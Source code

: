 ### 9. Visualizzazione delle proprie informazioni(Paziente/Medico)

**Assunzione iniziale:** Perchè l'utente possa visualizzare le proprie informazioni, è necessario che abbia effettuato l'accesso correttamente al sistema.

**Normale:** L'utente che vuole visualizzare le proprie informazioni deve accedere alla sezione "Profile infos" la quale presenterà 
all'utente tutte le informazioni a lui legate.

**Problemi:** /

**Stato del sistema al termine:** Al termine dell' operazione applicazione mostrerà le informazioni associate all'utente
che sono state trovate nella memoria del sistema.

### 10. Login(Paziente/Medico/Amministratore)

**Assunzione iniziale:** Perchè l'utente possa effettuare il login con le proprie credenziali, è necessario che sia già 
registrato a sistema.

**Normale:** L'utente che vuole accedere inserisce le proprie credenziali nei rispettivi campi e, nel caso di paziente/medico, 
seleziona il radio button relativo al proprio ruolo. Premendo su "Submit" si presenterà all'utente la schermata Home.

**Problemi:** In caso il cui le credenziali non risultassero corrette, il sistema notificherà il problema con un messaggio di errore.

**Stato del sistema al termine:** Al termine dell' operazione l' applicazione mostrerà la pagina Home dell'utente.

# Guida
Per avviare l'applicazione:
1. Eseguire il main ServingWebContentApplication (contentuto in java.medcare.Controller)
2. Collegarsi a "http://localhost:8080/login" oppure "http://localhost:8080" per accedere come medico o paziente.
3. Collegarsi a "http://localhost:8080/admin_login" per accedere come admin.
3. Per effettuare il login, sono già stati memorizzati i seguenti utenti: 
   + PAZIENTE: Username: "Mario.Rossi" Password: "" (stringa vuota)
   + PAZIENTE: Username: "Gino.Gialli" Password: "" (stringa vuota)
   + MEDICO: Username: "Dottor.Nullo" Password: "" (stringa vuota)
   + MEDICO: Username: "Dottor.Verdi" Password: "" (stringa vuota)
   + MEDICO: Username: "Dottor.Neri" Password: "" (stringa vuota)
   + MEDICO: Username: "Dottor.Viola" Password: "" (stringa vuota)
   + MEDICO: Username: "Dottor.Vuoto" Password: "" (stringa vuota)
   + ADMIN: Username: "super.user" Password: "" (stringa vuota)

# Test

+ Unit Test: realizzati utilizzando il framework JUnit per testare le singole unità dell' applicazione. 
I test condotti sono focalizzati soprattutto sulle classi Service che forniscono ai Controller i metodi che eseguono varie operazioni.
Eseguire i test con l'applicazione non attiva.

####################

To do
The reply should hold only the lines of the listing above starting at the line containing "### 10. Login(Paziente/Medico/Amministratore)" and ending at the line containing "registrato a sistema.", exactly as written.

Reply to the exercise
### 10. Login(Paziente/Medico/Amministratore)

**Assunzione iniziale:** Perchè l'utente possa effettuare il login con le proprie credenziali, è necessario che sia già 
registrato a sistema.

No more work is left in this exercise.